• _Exercise brief_: The lines from the start of the data through the line with "6. git merge your-branch-name" are to be returned verbatim; all later lines are to be omitted.

[Dataset entries]
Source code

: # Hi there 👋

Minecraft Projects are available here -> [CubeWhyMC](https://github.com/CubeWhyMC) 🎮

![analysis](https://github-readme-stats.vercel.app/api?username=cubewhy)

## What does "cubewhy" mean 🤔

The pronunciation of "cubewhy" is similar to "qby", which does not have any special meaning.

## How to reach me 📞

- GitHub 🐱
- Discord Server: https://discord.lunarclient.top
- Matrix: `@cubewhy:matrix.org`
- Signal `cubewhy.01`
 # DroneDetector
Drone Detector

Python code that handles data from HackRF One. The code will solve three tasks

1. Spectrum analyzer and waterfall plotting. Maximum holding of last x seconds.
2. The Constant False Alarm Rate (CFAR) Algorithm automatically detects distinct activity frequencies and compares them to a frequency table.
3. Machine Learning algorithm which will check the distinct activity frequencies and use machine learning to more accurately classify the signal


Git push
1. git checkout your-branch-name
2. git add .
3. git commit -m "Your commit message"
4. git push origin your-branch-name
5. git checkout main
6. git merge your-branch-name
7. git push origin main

• _Result for this task_:
Source code

: # Hi there 👋

Minecraft Projects are available here -> [CubeWhyMC](https://github.com/CubeWhyMC) 🎮

![analysis](https://github-readme-stats.vercel.app/api?username=cubewhy)

## What does "cubewhy" mean 🤔

The pronunciation of "cubewhy" is similar to "qby", which does not have any special meaning.

## How to reach me 📞

- GitHub 🐱
- Discord Server: https://discord.lunarclient.top
- Matrix: `@cubewhy:matrix.org`
- Signal `cubewhy.01`
 # DroneDetector
Drone Detector

Python code that handles data from HackRF One. The code will solve three tasks

1. Spectrum analyzer and waterfall plotting. Maximum holding of last x seconds.
2. The Constant False Alarm Rate (CFAR) Algorithm automatically detects distinct activity frequencies and compares them to a frequency table.
3. Machine Learning algorithm which will check the distinct activity frequencies and use machine learning to more accurately classify the signal


Git push
1. git checkout your-branch-name
2. git add .
3. git commit -m "Your commit message"
4. git push origin your-branch-name
5. git checkout main
6. git merge your-branch-name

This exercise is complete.